Fri, 1st Nov 2024 10:29 (GMT +7)

Stock market remains attractive to retail investors

Friday, 26/07/2024 | 09:35:38 [GMT +7] A  A

Despite the remarkable surge in gold prices and the gradual increase in deposit interest rates, the stock market continues to stand out as an appealing investment channel.

An investor talks on phone while watching stock movements. — Photo bnews.vn

Despite the remarkable surge in gold prices and the gradual increase in deposit interest rates, the stock market continues to stand out as an appealing investment channel.

Stocks remain attractive, with 106,000 new accounts opened in June, and a total of 751,000 new accounts opened so far this year.

Cash flow into the stock market surged over this period, with a 37 per cent increase in average daily trading value compared to the entire year of 2023, reaching VNĐ23.3 trillion (US$916.6 million).

Retail investors continued to drive market demand, while foreign and institutional investors showed fluctuating trends.

Last month, retail investors made net purchases of VNĐ15.58 trillion, totalling VNĐ55.95 trillion in the first six months.

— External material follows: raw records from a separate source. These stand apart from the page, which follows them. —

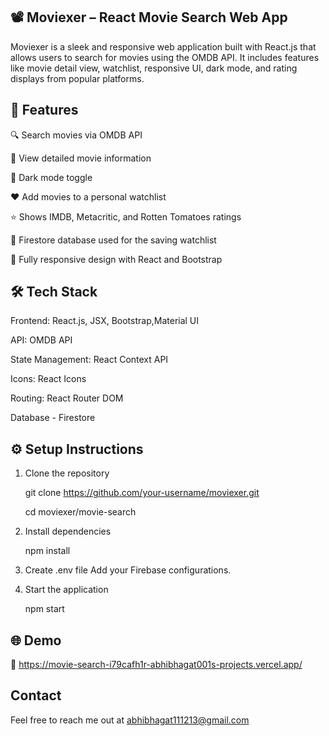 ## 📽️ Moviexer – React Movie Search Web App

Moviexer is a sleek and responsive web application built with React.js that allows users to search for movies using the OMDB API.
It includes features like movie detail view, watchlist, responsive UI, dark mode, and rating displays from popular platforms.

## 🚀 Features

🔍 Search movies via OMDB API

📄 View detailed movie information

🌙 Dark mode toggle

❤️ Add movies to a personal watchlist

⭐ Shows IMDB, Metacritic, and Rotten Tomatoes ratings

💾 Firestore database used for the saving watchlist

📱 Fully responsive design with React and Bootstrap


## 🛠️ Tech Stack

Frontend: React.js, JSX, Bootstrap,Material UI

API: OMDB API

State Management: React Context API

Icons: React Icons

Routing: React Router DOM

Database - Firestore

## ⚙️ Setup Instructions

1. Clone the repository

    git clone https://github.com/your-username/moviexer.git

    cd moviexer/movie-search

2. Install dependencies

    npm install

3. Create .env file Add your Firebase configurations.

4. Start the application

    npm start

## 🌐 Demo

 🔗 https://movie-search-i79cafh1r-abhibhagat001s-projects.vercel.app/

## Contact

 Feel free to reach me out at abhibhagat111213@gmail.com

Foreign investors, however, continued their net selling with a total of over VNĐ52 trillion.

Đinh Đức Minh, Investment Director at VinaCapital Fund Management, said that the Vietnamese stock market had shown better growth compared to other ASEAN markets and MSCI indices of emerging and frontier markets.

From the beginning of the year, until the first week of July, the benchmark VN-Index recorded a 13.6 per cent increase in local currency and an 8.4 per cent gain when converted to US dollars.

However, it was important to note that the overall market growth, although surpassing deposit interest rates, didn't fully reflect its attractiveness. This was due to the significant divergence among stock groups.

While some stocks experienced declines in the first six months of the year, there were numerous others that doubled or even tripled in value.

Many open-end funds listed on exchanges significantly outperformed the 10.3 per cent growth of the VN-Index in the first half of the year.

The VinaCapital Modern Economy Equity Fund (VMEEF) led with an impressive 30.2 per cent growth, followed by the SSI Sustainable Competitive Advantage Fund (SCA) at over 27 per cent, the Dragon Capital Dynamic Securities Fund (DCDS) at 21.9 per cent and the Bảo Việt Prospect Equity Open-Ended Fund (BVPF) at 20.4 per cent.

These funds attract capital from retail investors and are managed by experts with publicly disclosed portfolios and objectives.

"This upbeat outlook is driven by the purchasing power of domestic investors, who account for 85-90 per cent of market transactions, with expectations of a positive economic recovery in 2024-2025 and interest rates that, although slightly higher than last year, remain relatively attractive for stock investments,” Minh told the Saigon Times.

Similarly, the analysis team at Yuanta Securities Vietnam believes that stocks offer more appeal compared to other investment channels, despite the upward trend in savings interest rates. This is due to the relatively low valuation of large-cap stock groups and the VN-Index.

Bright prospective

As of July 11, the market had shown signs of profit-taking after a series of consecutive gains. The VN-Index is currently trading within the range of 1,280-1,290 points, having reached the milestone of 1,300 points in June.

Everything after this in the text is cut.